Submitted to: International Symposium on Physics Chemistry and Ecology of Seasonally Froz
Publication Type: Proceedings
Publication Acceptance Date: December 19, 1996
Publication Date: N/A
Interpretive Summary: Seasonally frozen soil plays a significant role in the hydrology of northern latitudes. In many areas, rain or snowmelt on seasonally frozen soil is the single leading cause of severe runoff events, but efforts to predict frozen soil runoff have had limited success. Ice blocks the soil pores and greatly diminishes the ability of water to infiltrate the soil when the soil is frozen. The Simultaneous Heat and Water model, is capable of simulating the complex wintertime phenomena of snow accumulation and melt, detailed soil freezing and thawing including freezing-induced moisture migration, and associated frozen soil runoff. The Simultaneous Heat and Water (SHAW) model was applied to two years of data for sagebrush-covered and essentially bare ground at the Lower Sheep Creek Watershed located within the Reynolds Creek Experimental Watershed to test the ability of the model to simulate water content, and runoff from frozen soil. Freezing/thawing processes, including ice and water content, were simulated reasonably well. Total simulated runoff from both the sagebrush plots and bare interspace plots as well as timing of runoff from the interspace plots were simulated quite well. Based on results from this study, the SHAW model can be used as a tool in conjunction with other hydrologic model to assess the potential for severe flooding from seasonally frozen soils.
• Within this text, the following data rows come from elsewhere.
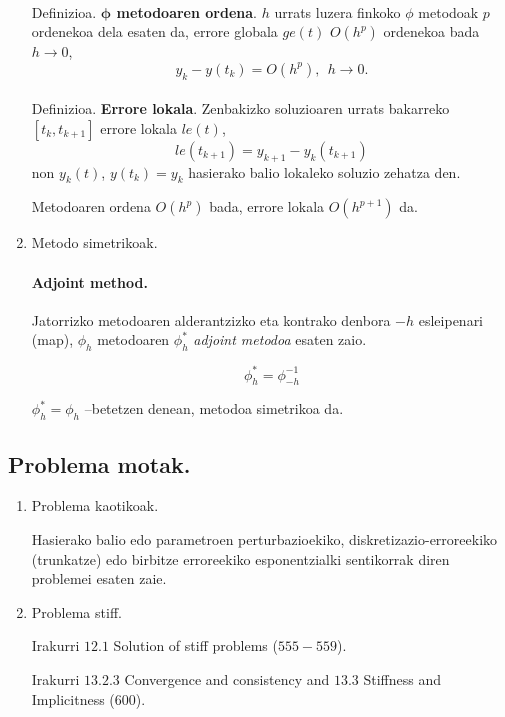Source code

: \begin{enumerate}
\paragraph*{} Definizioa. \textbf{$\mathbf{\phi}$ metodoaren ordena}. $h$ urrats luzera finkoko $\phi$ metodoak $p$ ordenekoa dela esaten da, errore globala $ge(t)$  $O(h^{p})$ ordenekoa bada  $h \rightarrow 0$,
\begin{equation*}
y_k-y(t_k)=O(h^{p}), \ \ h \rightarrow 0.
\end{equation*}   

\paragraph*{}Definizioa. \textbf{Errore lokala}. Zenbakizko soluzioaren urrats bakarreko $[t_k,t_{k+1}]$ errore lokala $le(t)$,
\begin{equation*}
le(t_{k+1})=y_{k+1}-y_k(t_{k+1})
\end{equation*}  
non $y_k(t)$, $y(t_k)=y_k$ hasierako balio lokaleko soluzio zehatza den. 

Metodoaren ordena $O(h^p)$ bada, errore lokala $O(h^{p+1})$ da.

\item  Metodo simetrikoak.

\paragraph*{\textbf{Adjoint method}.} Jatorrizko metodoaren alderantzizko eta kontrako denbora $-h$ esleipenari (map), $\phi_h$ metodoaren $\phi_h^{*}$ \emph{adjoint metodoa} esaten zaio.

\begin{equation*}
\phi_h^{*}=\phi_{-h}^{-1}
\end{equation*}

$\phi_h^{*}=\phi_h$  --betetzen denean, metodoa simetrikoa da. 

\end{enumerate}


\subsection{Problema motak.}

\begin{enumerate}

\item Problema kaotikoak. 

Hasierako balio edo parametroen perturbazioekiko, diskretizazio-erroreekiko (trunkatze) edo birbitze erroreekiko esponentzialki sentikorrak diren problemei esaten zaie.

\item Problema stiff.

Irakurri $12.1$ Solution of stiff problems ($555-559$).

Irakurri $13.2.3$ Convergence and consistency and $13.3$ Stiffness and Implicitness (600).

\end{enumerate}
Technical Abstract: The occurrence of frozen soil can result in significant runoff and erosion events from otherwise mild rainfall or snowmelt events. However, most hydrologic models, including most snowmelt runoff models, include no provisions for soil freezing and thawing, and thus cannot address these extreme, yet common, hydrologic events. The Simultaneous Heat and Water (SHAW) model represents one of the more detailed models of snowmelt and soil freezing and thawing, however the ability of the model to simulate frozen soil runoff has not been evaluated. Thus, the SHAW model was applied to two years of data collected on small (1 m2) runoff plots on the Reynolds Creek Experimental Watershed in southwest Idaho to demonstrate the ability of the model to simulate freezing-induced moisture migration and to test the ability of the model to simulate frozen soil runoff. Freezing/thawing processes, including liquid water content, were simulated reasonably well. Total runoff simulated from vegetation-covered plots was within the range of measured runoff, but timing was off. Both magnitude and timing of runoff from the bare plots were simulated quite well.